Failure to Promptly Respond to Call Light Compromises Resident Dignity
Penalty
Summary
Staff failed to promptly respond to a resident's call light, resulting in a lack of timely assistance for personal care needs. The resident, who had diagnoses including end stage renal disease, hypoglycemia, muscle weakness, and mobility issues, required substantial to maximal assistance with toileting, bathing, and dressing, and was frequently incontinent. The care plan directed staff to anticipate and meet the resident's needs, ensure the call light was within reach, and encourage its use for assistance. During observations, the resident activated the call light for a brief change and reported that staff typically took 30 minutes or longer to respond, sometimes making the resident wait up to an hour.
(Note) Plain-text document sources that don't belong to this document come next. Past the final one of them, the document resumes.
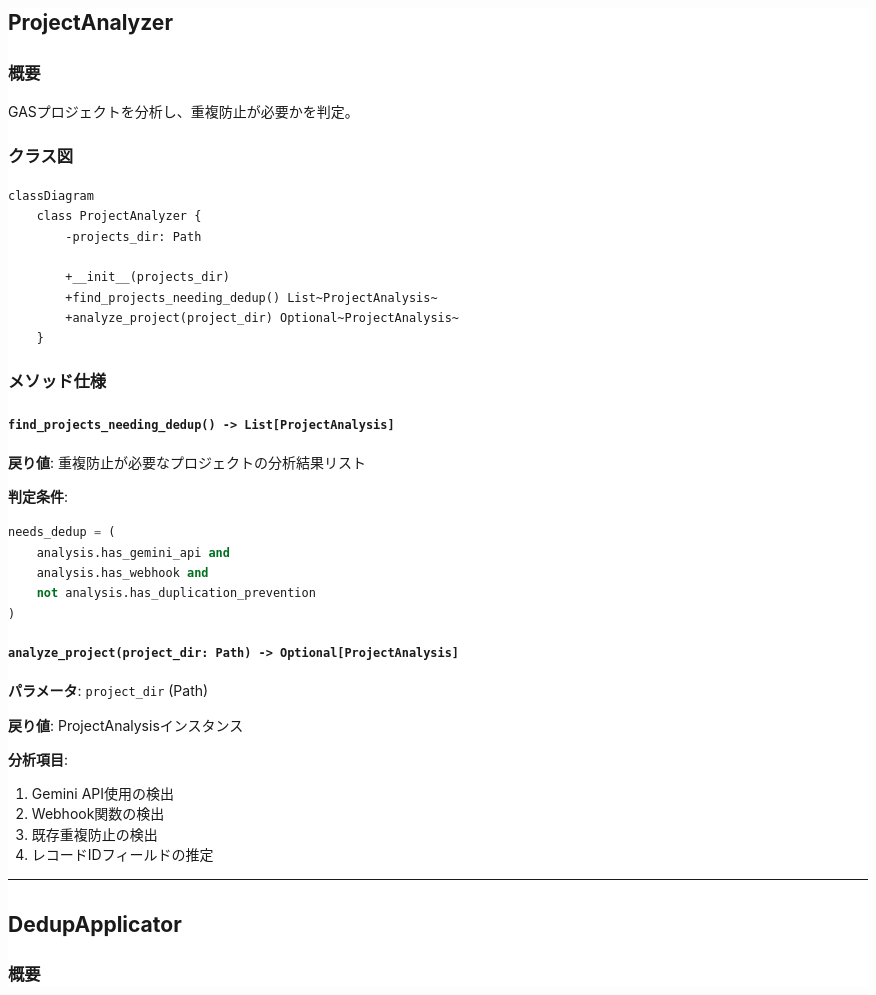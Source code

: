 ## ProjectAnalyzer

### 概要

GASプロジェクトを分析し、重複防止が必要かを判定。

### クラス図

```mermaid
classDiagram
    class ProjectAnalyzer {
        -projects_dir: Path
        
        +__init__(projects_dir)
        +find_projects_needing_dedup() List~ProjectAnalysis~
        +analyze_project(project_dir) Optional~ProjectAnalysis~
    }
```

### メソッド仕様

#### `find_projects_needing_dedup() -> List[ProjectAnalysis]`

**戻り値**: 重複防止が必要なプロジェクトの分析結果リスト

**判定条件**:
```python
needs_dedup = (
    analysis.has_gemini_api and
    analysis.has_webhook and
    not analysis.has_duplication_prevention
)
```

#### `analyze_project(project_dir: Path) -> Optional[ProjectAnalysis]`

**パラメータ**: `project_dir` (Path)

**戻り値**: ProjectAnalysisインスタンス

**分析項目**:
1. Gemini API使用の検出
2. Webhook関数の検出
3. 既存重複防止の検出
4. レコードIDフィールドの推定

---

## DedupApplicator

### 概要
The resident also stated that staff would sometimes defer assistance until their rounds were complete or would instruct the resident to wait for the assigned staff member, even if another staff member was available. Multiple staff were observed walking past the resident's room while the call light was on, and the call light remained unanswered for at least 10 minutes during the surveyor's observation. Interviews with CNAs revealed that licensed nurses generally did not assist with answering call lights or simple resident requests, leaving the responsibility to CNAs. Both the LVN and DON stated that all staff were responsible for answering call lights and emphasized the importance of prompt responses to meet residents' needs. The facility's policy required staff to answer call lights within a reasonable time, listen to the resident's request, and respond appropriately, but these procedures were not followed in this instance.